Allah herkesi memnun etsin. Ben memnunum. Bu kadar köyde çoluğum çocuğum oldu hiç darlanmadım.

+Nasıl geçindiniz?

Bilmem evladım. Çalıştık da çalıştık. Tarla, bahçe, lahana, inek, yayla öyle geçindik. Zenginliğimiz yoktu. Kocam da zengin değildi. O da çalışırdı kazma kürek Allah’ın rahmetiyle.

+Eskiden ezan okumak yasaktı? Kuran okumak yasaktı. Bunları yaşadınız mı?

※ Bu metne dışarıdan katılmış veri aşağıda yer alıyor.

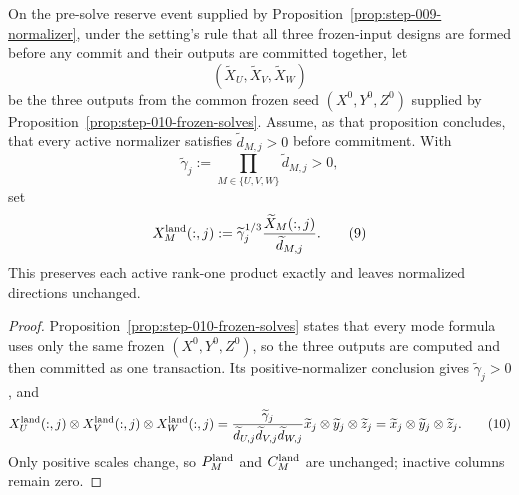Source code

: \begin{proposition}\label{prop:step-010-rebalance}
On the pre-solve reserve event supplied by Proposition~\ref{prop:step-009-normalizer}, under
the setting's rule that all three frozen-input designs are formed before any
commit and their outputs are committed together, let
\[
(\widetilde X_U,\widetilde X_V,\widetilde X_W)
\]
be the three outputs from the common frozen seed
\((X^0,Y^0,Z^0)\) supplied by
Proposition~\ref{prop:step-010-frozen-solves}.  Assume, as that proposition
concludes, that every active normalizer satisfies
\(\widetilde d_{M,j}>0\) before commitment.  With
\[
\widetilde\gamma_j:=\prod_{M\in\{U,V,W\}}\widetilde d_{M,j}>0,
\]
set
\[
X_M^{\rm land}(:,j):=\widetilde\gamma_j^{1/3}
\frac{\widetilde X_M(:,j)}{\widetilde d_{M,j}}. \tag{9}
\]
This preserves each active rank-one product exactly and leaves normalized
directions unchanged.

\begin{proof}
Proposition~\ref{prop:step-010-frozen-solves}
states that every mode formula uses only the same frozen
\((X^0,Y^0,Z^0)\), so the three outputs are computed and then committed as
one transaction.  Its positive-normalizer conclusion gives
\(\widetilde\gamma_j>0\), and
\[
X_U^{\rm land}(:,j)\otimes X_V^{\rm land}(:,j)\otimes X_W^{\rm land}(:,j)
=\frac{\widetilde\gamma_j}
{\widetilde d_{U,j}\widetilde d_{V,j}\widetilde d_{W,j}}
\widetilde x_j\otimes\widetilde y_j\otimes\widetilde z_j
=\widetilde x_j\otimes\widetilde y_j\otimes\widetilde z_j. \tag{10}
\]
Only positive scales change, so \(P_M^{\rm land}\) and \(C_M^{\rm land}\)
are unchanged; inactive columns remain zero.


\end{proof}
\end{proposition}
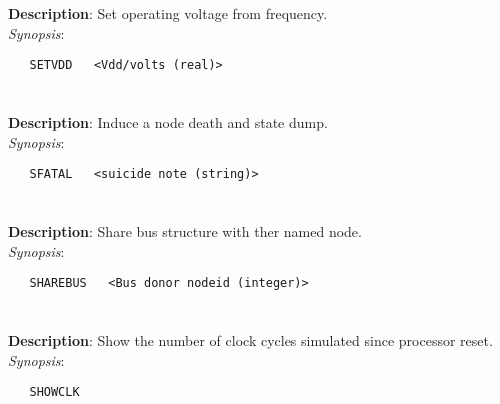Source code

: \section{\quad{}}
\label{manpages:SETVDD}
\label{manpages:setvdd}
\vspace{-0.1in}
{\bf Description}: 	Set operating voltage from frequency.\\[1.5ex]
{\em Synopsis}:
\vspace{-0.05in}
\scriptsize
\begin{lstlisting}
   SETVDD   <Vdd/volts (real)>							
\end{lstlisting}
\normalsize
\vspace{-0.05in}


\section{\quad{}}
\label{manpages:SFATAL}
\label{manpages:sfatal}
\vspace{-0.1in}
{\bf Description}: 	Induce a node death and state dump.\\[1.5ex]
{\em Synopsis}:
\vspace{-0.05in}
\scriptsize
\begin{lstlisting}
   SFATAL   <suicide note (string)>																		
\end{lstlisting}
\normalsize
\vspace{-0.05in}


\section{\quad{}}
\label{manpages:SHAREBUS}
\label{manpages:sharebus}
\vspace{-0.1in}
{\bf Description}: 	Share bus structure with ther named node.\\[1.5ex]
{\em Synopsis}:
\vspace{-0.05in}
\scriptsize
\begin{lstlisting}
   SHAREBUS   <Bus donor nodeid (integer)>																	
\end{lstlisting}
\normalsize
\vspace{-0.05in}


\section{\quad{}}
\label{manpages:SHOWCLK}
\label{manpages:showclk}
\vspace{-0.1in}
{\bf Description}: 	Show the number of clock cycles simulated since processor reset.\\[1.5ex]
{\em Synopsis}:
\vspace{-0.05in}
\scriptsize
\begin{lstlisting}
   SHOWCLK   						
\end{lstlisting}
\normalsize
\vspace{-0.05in}


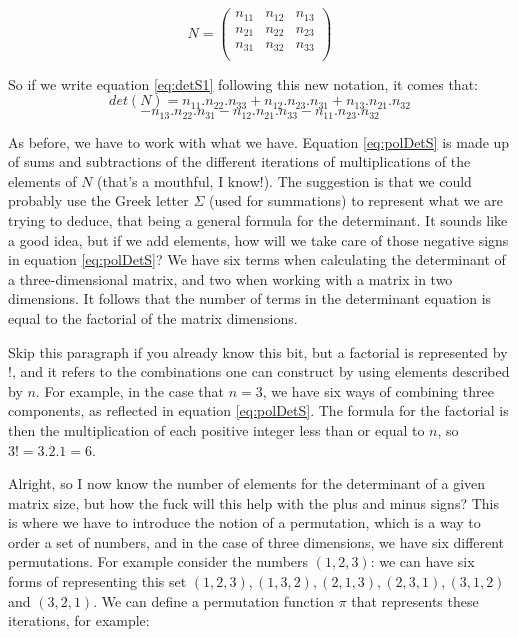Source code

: \documentclass[600paper, 11pt,twoside,openany]{kdp}
\begin{document}
\[N = \begin{pmatrix}
n_{11} & n_{12} & n_{13}   \\
n_{21} & n_{22} & n_{23} \\
n_{31} & n_{32} & n_{33} \\
\end{pmatrix}\]
\par 
\vspace{-3pt}
\indent So if we write equation \ref{eq:detS1} following this new notation, it comes that:
\begin{equation}\label{eq:polDetS}
det(N) = n_{11}.n_{22}.n_{33} + n_{12}.n_{23}.n_{31} + n_{13}.n_{21}.n_{32} 		 
\end{equation}
\[ - n_{13}.n_{22}.n_{31} - n_{12}.n_{21}.n_{33} - n_{11}.n_{23}.n_{32} \]
\par 
\vspace{-3pt}
\indent As before, we have to work with what we have. Equation \ref{eq:polDetS} is made up of sums and subtractions of the different iterations of multiplications of the elements of $N$ (that’s a mouthful, I know!). The suggestion is that we could probably use the Greek letter $\Sigma$ (used for summations) to represent what we are trying to deduce, that being a general formula for the determinant. It sounds like a good idea, but if we add elements, how will we take care of those negative signs in equation \ref{eq:polDetS}? We have six terms when calculating the determinant of a three-dimensional matrix, and two when working with a matrix in two dimensions. It follows that the number of terms in the determinant equation is equal to the factorial of the matrix dimensions.
\par 
\vspace{-3pt}
\indent Skip this paragraph if you already know this bit, but a factorial is represented by $!$, and it refers to the combinations one can construct by using elements described by $n$. For example, in the case that $n=3$, we have six ways of combining three components, as reflected in equation \ref{eq:polDetS}. The formula for the factorial is then the multiplication of each positive integer less than or equal to $n$, so $3!=3.2.1=6$.
\par 
\vspace{-3pt}
\indent Alright, so I now know the number of elements for the determinant of a given matrix size, but how the fuck will this help with the plus and minus signs? This is where we have to introduce the notion of a permutation, which is a way to order a set of numbers, and in the case of three dimensions, we have six different permutations. For example consider the numbers $(1,2,3)$: we can have six forms of representing this set $(1,2,3),(1,3,2),(2,1,3),(2,3,1), (3,1,2)$ and $(3,2,1)$. We can define a permutation function $\pi$ that represents these iterations, for example:
\end{document}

Onları yaşadım. Kuran’ın bir yaprağını ezberledim. Böyle ondan, senden, benden. Babam okurdu. Kuran dersi yoktu evladım. Ezan tersine okunurdu. “Tanrı uludur, Tanrı uludur, başka ilah yoktur tapacak.” Bazıları aklımdadır. O zamanlar ezanlarımız öyleydi.

+Kim idi camide hocanız?

Camide hocamız Hatip Dayı vardı. Bir zaman o idi. Çukurlu’nun imamı.

+Nasıl okuturdu peki?

Kuran’ı koydu masanın altına. Öbür soy bizim kitaplarımız vardı da. Onları su gibi okurdum. Onları bize okuturdu. Geldi bir gün yakaladılar o Hatip Dayı dediğim imamı. Sarığını attı yere üstüne bastı jandarma bir iki de vurdu aldı gitti. Kaldık ortada. Ne edersin? Çok işler gördük.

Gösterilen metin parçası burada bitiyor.